ASSIGNMENT 2 NLP PROJECT ON WORLD CUP TWEET

DATA PREPROCESSING

In [None]:
import pandas as pd
import numpy as np

In [None]:
pip install openpyxl

In [None]:
df = pd.read_excel('/Users/jeevanhr/NLP ASSIGNMENT-01/nlp_project01/World Cup tweets/T20_Worldcup_tweets.xlsx')

In [None]:
df

In [None]:
# Lowercasing the 'self_text' 
df['text'] = df['text'].apply(lambda x: x.lower() if isinstance(x, str) else x)

In [None]:
df

html tags removal

In [None]:
from bs4 import BeautifulSoup

# Function to remove HTML tags
def remove_html_tags(text):
    if isinstance(text, str):
        soup = BeautifulSoup(text, "html.parser")
        return soup.get_text()
    else:
        return text

# Apply the function to the 'self_text' column
df['text'] = df['text'].apply(remove_html_tags)


In [None]:
df

Removing punctuation

In [None]:
import string

# Function to remove punctuation
def remove_punctuation(text):
    if isinstance(text, str):
        return text.translate(str.maketrans('', '', string.punctuation))
    else:
        return text

# Apply the function to the 'self_text' column
df['text'] = df['text'].apply(remove_punctuation)

In [None]:
df

Removing emoji

In [None]:
import re

def remove_emojis(text):
    if isinstance(text, str):
        emoji_pattern = re.compile("["
                               u"\U0001F600-\U0001F64F"
                               u"\U0001F300-\U0001F5FF"
                               u"\U0001F680-\U0001F6FF"
                               u"\U0001F1E0-\U0001F1FF"
                               u"\U00002500-\U00002BEF"
                               u"\U00002702-\U000027B0"
                               u"\U00002702-\U000027B0"
                               u"\U000024C2-\U0001F251"
                               u"\U0001f926-\U0001f937"
                               u"\U00010000-\U0010ffff"
                               u"\u2640-\u2642"
                               u"\u2600-\u2B55"
                               u"\u200d"
                               u"\u23cf"
                               u"\u23e9"
                               u"\u231a"
                               u"\ufe0f"
                               u"\u3030"
                               "]+", flags=re.UNICODE)
        return emoji_pattern.sub(r'', text)
    else:
        return text

df['text'] = df['text'].apply(remove_emojis)




In [None]:
df

spelling checker

In [None]:
pip install pyspellchecker

In [None]:
from spellchecker import SpellChecker

# Function to perform spell checking
def correct_spelling(text):
    if isinstance(text, str):
        spell = SpellChecker()
        words = text.split()
        corrected_words = [spell.correction(word) if word.isalpha() else word for word in words]
        cleaned_words = [word for word in corrected_words if word is not None and isinstance(word, str)]
        return ' '.join(cleaned_words)
    else:
        return text

# Take a smaller sample of the data (e.g., the first 1000 rows)
sample_size = 1000
sample = df['text'].iloc[:sample_size]

# Apply the function to the sample
df['text'].iloc[:sample_size] = sample.apply(correct_spelling)


In [None]:
df

Tokenization


In [None]:
pip install nltk

In [None]:
import nltk
from nltk.tokenize import word_tokenize

# Download NLTK resources (if you haven't already)
nltk.download('punkt')

# Tokenize the 'self_text' column
df['text_tokens'] = df['text'].apply(lambda x: word_tokenize(x) if isinstance(x, str) else x)


In [None]:
df

Stop word removal


In [None]:
from nltk.corpus import stopwords

# Download NLTK stopwords (if you haven't already)
nltk.download('stopwords')

# Get the English stopwords
stop_words = set(stopwords.words('english'))

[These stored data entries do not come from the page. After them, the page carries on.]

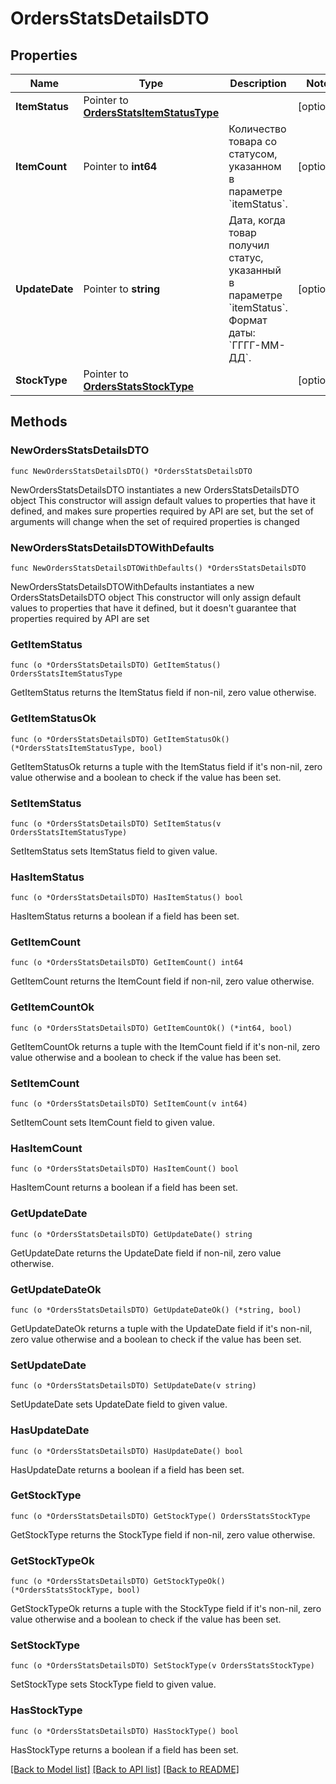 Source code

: # OrdersStatsDetailsDTO

## Properties

Name | Type | Description | Notes
------------ | ------------- | ------------- | -------------
**ItemStatus** | Pointer to [**OrdersStatsItemStatusType**](OrdersStatsItemStatusType.md) |  | [optional] 
**ItemCount** | Pointer to **int64** | Количество товара со статусом, указанном в параметре &#x60;itemStatus&#x60;. | [optional] 
**UpdateDate** | Pointer to **string** | Дата, когда товар получил статус, указанный в параметре &#x60;itemStatus&#x60;.  Формат даты: &#x60;ГГГГ-ММ-ДД&#x60;.  | [optional] 
**StockType** | Pointer to [**OrdersStatsStockType**](OrdersStatsStockType.md) |  | [optional] 

## Methods

### NewOrdersStatsDetailsDTO

`func NewOrdersStatsDetailsDTO() *OrdersStatsDetailsDTO`

NewOrdersStatsDetailsDTO instantiates a new OrdersStatsDetailsDTO object
This constructor will assign default values to properties that have it defined,
and makes sure properties required by API are set, but the set of arguments
will change when the set of required properties is changed

### NewOrdersStatsDetailsDTOWithDefaults

`func NewOrdersStatsDetailsDTOWithDefaults() *OrdersStatsDetailsDTO`

NewOrdersStatsDetailsDTOWithDefaults instantiates a new OrdersStatsDetailsDTO object
This constructor will only assign default values to properties that have it defined,
but it doesn't guarantee that properties required by API are set

### GetItemStatus

`func (o *OrdersStatsDetailsDTO) GetItemStatus() OrdersStatsItemStatusType`

GetItemStatus returns the ItemStatus field if non-nil, zero value otherwise.

### GetItemStatusOk

`func (o *OrdersStatsDetailsDTO) GetItemStatusOk() (*OrdersStatsItemStatusType, bool)`

GetItemStatusOk returns a tuple with the ItemStatus field if it's non-nil, zero value otherwise
and a boolean to check if the value has been set.

### SetItemStatus

`func (o *OrdersStatsDetailsDTO) SetItemStatus(v OrdersStatsItemStatusType)`

SetItemStatus sets ItemStatus field to given value.

### HasItemStatus

`func (o *OrdersStatsDetailsDTO) HasItemStatus() bool`

HasItemStatus returns a boolean if a field has been set.

### GetItemCount

`func (o *OrdersStatsDetailsDTO) GetItemCount() int64`

GetItemCount returns the ItemCount field if non-nil, zero value otherwise.

### GetItemCountOk

`func (o *OrdersStatsDetailsDTO) GetItemCountOk() (*int64, bool)`

GetItemCountOk returns a tuple with the ItemCount field if it's non-nil, zero value otherwise
and a boolean to check if the value has been set.

### SetItemCount

`func (o *OrdersStatsDetailsDTO) SetItemCount(v int64)`

SetItemCount sets ItemCount field to given value.

### HasItemCount

`func (o *OrdersStatsDetailsDTO) HasItemCount() bool`

HasItemCount returns a boolean if a field has been set.

### GetUpdateDate

`func (o *OrdersStatsDetailsDTO) GetUpdateDate() string`

GetUpdateDate returns the UpdateDate field if non-nil, zero value otherwise.

### GetUpdateDateOk

`func (o *OrdersStatsDetailsDTO) GetUpdateDateOk() (*string, bool)`

GetUpdateDateOk returns a tuple with the UpdateDate field if it's non-nil, zero value otherwise
and a boolean to check if the value has been set.

### SetUpdateDate

`func (o *OrdersStatsDetailsDTO) SetUpdateDate(v string)`

SetUpdateDate sets UpdateDate field to given value.

### HasUpdateDate

`func (o *OrdersStatsDetailsDTO) HasUpdateDate() bool`

HasUpdateDate returns a boolean if a field has been set.

### GetStockType

`func (o *OrdersStatsDetailsDTO) GetStockType() OrdersStatsStockType`

GetStockType returns the StockType field if non-nil, zero value otherwise.

### GetStockTypeOk

`func (o *OrdersStatsDetailsDTO) GetStockTypeOk() (*OrdersStatsStockType, bool)`

GetStockTypeOk returns a tuple with the StockType field if it's non-nil, zero value otherwise
and a boolean to check if the value has been set.

### SetStockType

`func (o *OrdersStatsDetailsDTO) SetStockType(v OrdersStatsStockType)`

SetStockType sets StockType field to given value.

### HasStockType

`func (o *OrdersStatsDetailsDTO) HasStockType() bool`

HasStockType returns a boolean if a field has been set.


[[Back to Model list]](../README.md#documentation-for-models) [[Back to API list]](../README.md#documentation-for-api-endpoints) [[Back to README]](../README.md)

# Function to remove stopwords
def remove_stopwords(tokens):
    if isinstance(tokens, list):
        filtered_tokens = [word for word in tokens if word.lower() not in stop_words]
        return filtered_tokens
    else:
        return tokens

# Apply stopword removal to the tokenized column
df['text_tokens_without_stopwords'] = df['text_tokens'].apply(remove_stopwords)


In [None]:
df

Stemming


In [None]:
# Download NLTK resources (if you haven't already)
nltk.download('averaged_perceptron_tagger')
nltk.download('wordnet')


In [None]:
from nltk.stem import PorterStemmer

# Initialize the Porter Stemmer
porter = PorterStemmer()

# Function to perform stemming
def perform_stemming(tokens):
    if isinstance(tokens, list):
        stemmed_tokens = [porter.stem(word) for word in tokens]
        return stemmed_tokens
    else:
        return tokens

# Apply stemming to the tokens without stopwords
df['text_stemmed'] = df['text_tokens_without_stopwords'].apply(perform_stemming)


In [None]:
df

Lemmatizer

In [None]:
from nltk.stem import WordNetLemmatizer

# Initialize the WordNetLemmatizer
lemmatizer = WordNetLemmatizer()

# Function to perform lemmatization
def perform_lemmatization(tokens):
    if isinstance(tokens, list):
        lemmatized_tokens = [lemmatizer.lemmatize(word) for word in tokens]
        return lemmatized_tokens
    else:
        return tokens

# Apply lemmatization to the stemmed tokens
df['text_lemmatized'] = df['text_stemmed'].apply(perform_lemmatization)


In [None]:
df

Sentiment Analysis

In [None]:
from textblob import TextBlob

# Function to find sentiment polarity and label
def find_sentiment(text):
    if isinstance(text, list):
        analysis = TextBlob(' '.join(text))
        polarity = analysis.sentiment.polarity

        # Classify sentiment based on polarity
        if polarity > 0:
            sentiment = 'Positive'
        elif polarity < 0:
            sentiment = 'Negative'
        else:
            sentiment = 'Neutral'

        return polarity, sentiment
    else:
        return None, None

# Apply sentiment analysis and labeling
df['sentiment_polarity'], df['sentiment'] = zip(*df['text_lemmatized'].apply(find_sentiment))


In [None]:
df

In [None]:
#df.to_csv('world_cup001.csv', index=False)

LDA

In [None]:
from sklearn.feature_extraction.text import CountVectorizer
from sklearn.decomposition import LatentDirichletAllocation

# Assuming 'text_lemmatized' contains preprocessed and tokenized text
text_data = df['text_lemmatized'].apply(lambda x: ' '.join(x) if isinstance(x, list) else '')

# Vectorizing text data
vectorizer = CountVectorizer(max_df=0.9, min_df=2, stop_words='english')
tf = vectorizer.fit_transform(text_data)

# Applying LDA
num_topics = 5  # Number of topics to identify (adjust as needed)
lda = LatentDirichletAllocation(n_components=num_topics, random_state=42)
lda.fit(tf)

# Transforming text data into topic distributions
topic_distributions = lda.transform(tf)

# Adding topic distribution features to the DataFrame
for i in range(num_topics):
    df[f"topic_{i+1}_distribution"] = topic_distributions[:, i]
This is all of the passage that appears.